In the course of their investigation, Walt and his team discover that Hampton’s father had been a guard at War Eagle in the 1940s, and fathered a child with one of the female prisoners. Hampton attempted to reach out to his half-brother, Francis Igawa, who still lives in the area. The bad news: Igawa is senile, given to fits of rage, and totally incapable of either forging new family ties or helping with the War Eagle restoration project. The worse news: Shiori, Igawa’s daughter, was enraged by Hampton’s intrusion into her father’s life — she saw him not as a blood relation seeking reconciliation, but rather as a guilty white dude desperate to make amends for the sins of his father.
Walt deduces that Shiori was the one who locked Hampton in the room and left him to die. She doesn’t deny it — indeed, she actually sounds proud as she notes that Hampton got a taste of the unjust incarceration endured by her father, and thousands of other Japanese-Americans, during World War II.
TAKEAWAY NO. 1: Walt doesn’t let the Hampton case — or anything else, for that matter — keep him away very long from his dogged inquiry into Branch’s demise. He takes a soil sample near where his late deputy’s body was found, and asks Henry to bring it in for testing at Wyoming State University. (If the dirt at the scene doesn’t match the dirt in the shell casing – then, obviously, Branch not only didn’t commit suicide, he was killed somewhere else and then dumped into the river.) In order to operate according to standard police procedure, Walt temporarily deputizes Henry – after all, he is handling evidence in a possible murder case – and this gives Lou Diamond Phillips some welcome opportunities to convey Henry’s dry wit and bemusement, especially when he calls in to police headquarters: “Hello, Ruby. This is Deputy Standing Bear.” The expression on his face suggests he is working extra hard not to laugh out loud.
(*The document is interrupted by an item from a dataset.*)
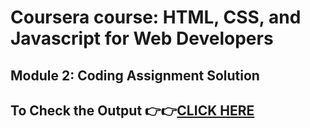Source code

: # Coursera course: HTML, CSS, and Javascript for Web Developers

## Module 2: Coding Assignment Solution

## To Check the Output 👉👉[CLICK HERE](https://ashutosh-pmishra.github.io/Coursera-HTML-CSS-JavaScript-for-Web-Developers/Assignments/Module-2-solution/)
TAKEAWAY NO. 2: On the other hand, Phillips has little reason to crack a smile as Henry take his first tentative steps toward assuming the mantle of Hector, the hulking avenger who now resides in The Happy Hunting Ground. Despite Hector’s demise, people in the Native American community continue to leave notes requesting his assistance. Henry is especially moved by a letter from a single mother who describes being repeatedly robbed by a cocky thug. So he leaves a wad of cash on her doorstep, in an envelope on which he scrawls “Hector Lives.” Henry leaves the same message on the mirror of a bathroom at the Red Pony where, under cover of darkness, he silently terrorizes the thug who’s been making such a nuisance of himself. It’s hard to shake the suspicion that, if Henry goes much further down this road, he’s going to start expressing his disapproval in an appreciably more violent fashion.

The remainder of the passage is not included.